US: State may heed longer lives, raise workers’ pension costs

By Adam Wilson

If you’re a 52-year-old man, you’ve got 28 years left to live. At least, that’s what the state figures as it plans pension payments. It figures the life spans of female employees to be three years longer, and teachers are expected to live to 85.

Such statistics are used in the management of the $63 billion state pension-investment fund, which is expected to pay for the retirements of 121,000 public workers.

Washington’s average life expectancy grows by about two years every decade. But the state doesn’t automatically account for the increasing average life span in its pension planning.

The state is considering adding continuously increasing life expectancies to its pension calculations. The change likely would require workers and the state to pay more into their retirement plans, but it could save the state from catch-up payments later.

Washington uses a fixed mortality table and changes it occasionally.

“If you don’t project mortality improvement,” state actuary Matt Smith said, “then what happens is, every five to six years, you have to update, and there’s these jumps.
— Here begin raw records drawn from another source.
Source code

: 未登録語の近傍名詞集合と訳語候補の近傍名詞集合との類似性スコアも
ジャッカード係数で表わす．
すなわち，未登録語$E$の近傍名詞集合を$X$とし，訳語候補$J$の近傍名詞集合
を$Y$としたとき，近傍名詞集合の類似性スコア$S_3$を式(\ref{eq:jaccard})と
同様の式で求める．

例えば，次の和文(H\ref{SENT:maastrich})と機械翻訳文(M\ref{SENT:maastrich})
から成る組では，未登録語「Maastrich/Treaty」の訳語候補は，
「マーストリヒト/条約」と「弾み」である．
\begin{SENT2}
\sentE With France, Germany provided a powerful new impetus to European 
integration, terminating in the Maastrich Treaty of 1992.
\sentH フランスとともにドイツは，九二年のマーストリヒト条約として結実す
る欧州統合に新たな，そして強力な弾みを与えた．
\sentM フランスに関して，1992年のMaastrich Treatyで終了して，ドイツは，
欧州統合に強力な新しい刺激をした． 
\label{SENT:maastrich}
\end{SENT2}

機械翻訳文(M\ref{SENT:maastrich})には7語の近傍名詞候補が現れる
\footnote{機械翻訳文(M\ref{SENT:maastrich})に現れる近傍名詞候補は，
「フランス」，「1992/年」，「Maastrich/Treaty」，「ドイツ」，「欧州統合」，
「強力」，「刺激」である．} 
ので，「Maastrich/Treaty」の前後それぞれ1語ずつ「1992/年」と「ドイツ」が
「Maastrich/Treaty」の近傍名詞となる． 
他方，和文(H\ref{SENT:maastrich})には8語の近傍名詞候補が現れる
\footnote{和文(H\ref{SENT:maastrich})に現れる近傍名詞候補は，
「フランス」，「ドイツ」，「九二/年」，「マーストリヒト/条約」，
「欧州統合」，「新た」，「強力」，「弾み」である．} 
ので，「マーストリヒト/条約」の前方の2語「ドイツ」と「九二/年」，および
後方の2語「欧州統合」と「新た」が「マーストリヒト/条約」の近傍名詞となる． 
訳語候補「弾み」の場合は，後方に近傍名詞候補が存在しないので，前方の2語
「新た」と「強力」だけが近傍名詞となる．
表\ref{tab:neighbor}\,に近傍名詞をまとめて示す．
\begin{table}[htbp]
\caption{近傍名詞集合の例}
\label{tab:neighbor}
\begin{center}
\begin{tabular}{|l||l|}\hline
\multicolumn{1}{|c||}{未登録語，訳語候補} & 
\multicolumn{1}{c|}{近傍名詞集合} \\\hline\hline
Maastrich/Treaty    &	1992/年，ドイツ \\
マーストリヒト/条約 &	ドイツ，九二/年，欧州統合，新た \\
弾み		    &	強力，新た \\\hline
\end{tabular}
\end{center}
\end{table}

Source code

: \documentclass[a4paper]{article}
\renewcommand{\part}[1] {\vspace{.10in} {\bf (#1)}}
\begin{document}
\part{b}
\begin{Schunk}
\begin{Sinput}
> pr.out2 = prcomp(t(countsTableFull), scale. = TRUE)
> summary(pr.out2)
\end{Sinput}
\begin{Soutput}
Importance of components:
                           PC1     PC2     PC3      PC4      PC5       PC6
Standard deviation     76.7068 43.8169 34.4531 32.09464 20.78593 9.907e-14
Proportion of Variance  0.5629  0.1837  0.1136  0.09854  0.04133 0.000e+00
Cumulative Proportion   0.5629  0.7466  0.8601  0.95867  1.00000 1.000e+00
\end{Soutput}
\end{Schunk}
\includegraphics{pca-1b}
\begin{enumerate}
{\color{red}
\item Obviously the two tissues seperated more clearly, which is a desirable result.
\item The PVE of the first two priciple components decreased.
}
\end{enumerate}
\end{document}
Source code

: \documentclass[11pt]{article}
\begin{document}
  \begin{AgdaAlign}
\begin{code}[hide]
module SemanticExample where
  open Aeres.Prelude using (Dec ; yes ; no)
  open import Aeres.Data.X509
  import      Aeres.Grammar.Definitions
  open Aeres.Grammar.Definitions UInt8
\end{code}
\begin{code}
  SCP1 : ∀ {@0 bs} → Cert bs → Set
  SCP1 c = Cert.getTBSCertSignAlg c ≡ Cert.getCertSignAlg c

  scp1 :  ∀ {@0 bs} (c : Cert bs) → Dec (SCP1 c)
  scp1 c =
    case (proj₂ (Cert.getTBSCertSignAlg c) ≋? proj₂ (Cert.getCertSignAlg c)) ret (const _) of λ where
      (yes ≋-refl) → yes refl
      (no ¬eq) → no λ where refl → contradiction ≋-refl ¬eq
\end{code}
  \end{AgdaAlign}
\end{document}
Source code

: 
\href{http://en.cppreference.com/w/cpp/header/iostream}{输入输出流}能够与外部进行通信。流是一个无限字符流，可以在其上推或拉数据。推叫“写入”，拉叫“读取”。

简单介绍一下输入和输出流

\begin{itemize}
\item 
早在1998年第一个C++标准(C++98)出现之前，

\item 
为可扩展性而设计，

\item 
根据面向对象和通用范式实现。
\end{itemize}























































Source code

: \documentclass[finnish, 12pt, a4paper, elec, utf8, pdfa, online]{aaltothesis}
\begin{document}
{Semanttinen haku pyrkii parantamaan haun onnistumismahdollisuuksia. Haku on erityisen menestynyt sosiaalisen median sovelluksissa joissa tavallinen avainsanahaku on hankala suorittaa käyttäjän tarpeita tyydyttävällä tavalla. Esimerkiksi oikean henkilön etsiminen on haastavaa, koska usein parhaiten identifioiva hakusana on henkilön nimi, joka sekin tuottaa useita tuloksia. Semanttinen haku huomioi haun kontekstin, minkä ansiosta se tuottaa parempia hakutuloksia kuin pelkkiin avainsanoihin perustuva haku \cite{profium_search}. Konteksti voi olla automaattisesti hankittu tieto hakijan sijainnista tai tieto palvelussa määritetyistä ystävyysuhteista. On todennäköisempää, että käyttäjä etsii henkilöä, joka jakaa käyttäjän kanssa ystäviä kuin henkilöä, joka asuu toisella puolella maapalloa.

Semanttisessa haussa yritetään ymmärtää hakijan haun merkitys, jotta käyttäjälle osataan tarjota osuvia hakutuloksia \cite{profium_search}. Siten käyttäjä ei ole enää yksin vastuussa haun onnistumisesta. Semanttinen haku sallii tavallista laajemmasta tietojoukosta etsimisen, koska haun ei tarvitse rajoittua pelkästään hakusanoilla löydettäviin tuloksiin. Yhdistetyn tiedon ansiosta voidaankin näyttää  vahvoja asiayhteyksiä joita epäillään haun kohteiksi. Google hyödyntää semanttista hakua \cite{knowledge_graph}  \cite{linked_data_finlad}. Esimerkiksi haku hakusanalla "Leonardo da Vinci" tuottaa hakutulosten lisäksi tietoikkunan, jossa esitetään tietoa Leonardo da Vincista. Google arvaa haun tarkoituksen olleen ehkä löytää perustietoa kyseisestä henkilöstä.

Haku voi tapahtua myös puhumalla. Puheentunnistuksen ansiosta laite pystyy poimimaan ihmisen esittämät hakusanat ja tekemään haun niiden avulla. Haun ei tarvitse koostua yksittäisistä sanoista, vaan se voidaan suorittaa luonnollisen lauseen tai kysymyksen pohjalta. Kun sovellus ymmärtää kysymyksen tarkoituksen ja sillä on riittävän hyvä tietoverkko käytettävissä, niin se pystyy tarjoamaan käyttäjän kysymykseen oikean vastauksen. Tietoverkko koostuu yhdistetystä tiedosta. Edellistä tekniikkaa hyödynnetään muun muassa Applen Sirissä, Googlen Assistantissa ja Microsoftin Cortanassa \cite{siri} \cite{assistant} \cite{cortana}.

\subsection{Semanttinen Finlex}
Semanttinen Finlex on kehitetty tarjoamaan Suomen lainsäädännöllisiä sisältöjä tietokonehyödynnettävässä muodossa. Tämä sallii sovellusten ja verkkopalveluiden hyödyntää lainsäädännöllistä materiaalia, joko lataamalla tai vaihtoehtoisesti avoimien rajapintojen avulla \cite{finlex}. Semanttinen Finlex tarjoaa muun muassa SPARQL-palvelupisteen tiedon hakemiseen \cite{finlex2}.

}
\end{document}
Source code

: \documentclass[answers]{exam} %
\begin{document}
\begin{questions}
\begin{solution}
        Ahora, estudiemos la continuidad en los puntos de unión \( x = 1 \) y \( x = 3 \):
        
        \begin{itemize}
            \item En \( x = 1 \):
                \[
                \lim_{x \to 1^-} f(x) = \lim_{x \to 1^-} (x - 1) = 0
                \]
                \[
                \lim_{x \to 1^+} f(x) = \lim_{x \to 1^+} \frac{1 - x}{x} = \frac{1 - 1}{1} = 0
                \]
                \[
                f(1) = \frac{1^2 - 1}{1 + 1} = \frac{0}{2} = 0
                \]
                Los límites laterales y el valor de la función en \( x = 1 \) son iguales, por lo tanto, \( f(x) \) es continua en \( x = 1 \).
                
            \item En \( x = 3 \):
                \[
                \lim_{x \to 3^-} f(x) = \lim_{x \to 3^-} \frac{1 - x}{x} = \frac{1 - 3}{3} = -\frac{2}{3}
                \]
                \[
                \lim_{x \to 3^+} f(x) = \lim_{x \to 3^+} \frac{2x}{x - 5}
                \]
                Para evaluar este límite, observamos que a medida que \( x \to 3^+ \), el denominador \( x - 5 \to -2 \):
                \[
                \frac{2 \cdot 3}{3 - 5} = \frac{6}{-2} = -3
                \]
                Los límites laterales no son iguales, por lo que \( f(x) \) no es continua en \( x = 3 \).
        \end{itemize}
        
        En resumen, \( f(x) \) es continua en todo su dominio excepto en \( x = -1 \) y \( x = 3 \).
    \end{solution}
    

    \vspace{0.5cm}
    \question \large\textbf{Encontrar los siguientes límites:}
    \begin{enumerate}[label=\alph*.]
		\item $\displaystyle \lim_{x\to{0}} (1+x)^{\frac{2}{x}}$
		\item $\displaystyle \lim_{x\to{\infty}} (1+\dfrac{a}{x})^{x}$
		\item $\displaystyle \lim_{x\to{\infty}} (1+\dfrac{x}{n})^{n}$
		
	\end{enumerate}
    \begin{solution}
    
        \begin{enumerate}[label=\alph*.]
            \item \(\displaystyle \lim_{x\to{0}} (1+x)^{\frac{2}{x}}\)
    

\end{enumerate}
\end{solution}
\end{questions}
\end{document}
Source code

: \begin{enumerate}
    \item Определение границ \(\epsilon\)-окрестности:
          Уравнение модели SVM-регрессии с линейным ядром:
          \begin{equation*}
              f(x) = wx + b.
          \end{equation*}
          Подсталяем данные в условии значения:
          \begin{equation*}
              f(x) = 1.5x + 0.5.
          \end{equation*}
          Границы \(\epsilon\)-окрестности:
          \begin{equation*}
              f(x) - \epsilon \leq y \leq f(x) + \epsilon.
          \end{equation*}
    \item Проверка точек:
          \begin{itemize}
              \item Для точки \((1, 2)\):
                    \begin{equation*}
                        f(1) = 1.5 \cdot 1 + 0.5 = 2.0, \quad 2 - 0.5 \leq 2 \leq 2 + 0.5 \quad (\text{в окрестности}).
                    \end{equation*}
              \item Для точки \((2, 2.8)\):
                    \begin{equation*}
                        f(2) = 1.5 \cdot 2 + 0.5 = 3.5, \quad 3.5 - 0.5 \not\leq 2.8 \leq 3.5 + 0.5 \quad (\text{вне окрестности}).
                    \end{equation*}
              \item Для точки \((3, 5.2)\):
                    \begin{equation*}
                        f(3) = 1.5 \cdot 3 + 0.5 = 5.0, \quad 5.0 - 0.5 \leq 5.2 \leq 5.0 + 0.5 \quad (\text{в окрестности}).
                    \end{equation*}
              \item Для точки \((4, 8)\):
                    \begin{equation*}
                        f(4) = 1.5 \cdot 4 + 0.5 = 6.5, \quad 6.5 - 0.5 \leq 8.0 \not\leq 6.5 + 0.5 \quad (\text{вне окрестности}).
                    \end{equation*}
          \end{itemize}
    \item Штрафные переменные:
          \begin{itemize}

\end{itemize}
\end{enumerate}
You become a little bit more current, but you’re still not projecting into the future.”

He recommends that the state assume life spans will continue lengthening.

Jean Kelly, president of the Olympia chapter of the Retired Public Employees Council, said people need more education on retirement planning. But even with extra help, and Medicare health insurance starting at age 65, “I don’t see the average person being able to plan out to their 100s,” she said.

The state faces similar challenges on a much larger scale. State retirement plans guarantee employees a steady check for the rest of their lives, based on how much they earn at the end of their careers.

If workers live longer than the state had planned for, taxpayers still will be on the hook to pay for their retirement.

Asking both workers and the state to put more into the pension fund now means the money can be invested to cover costs later on, said state Sen. Mark Schoesler, R-Ritzville, Adams County, who leads the Select Committee on Pension Policy.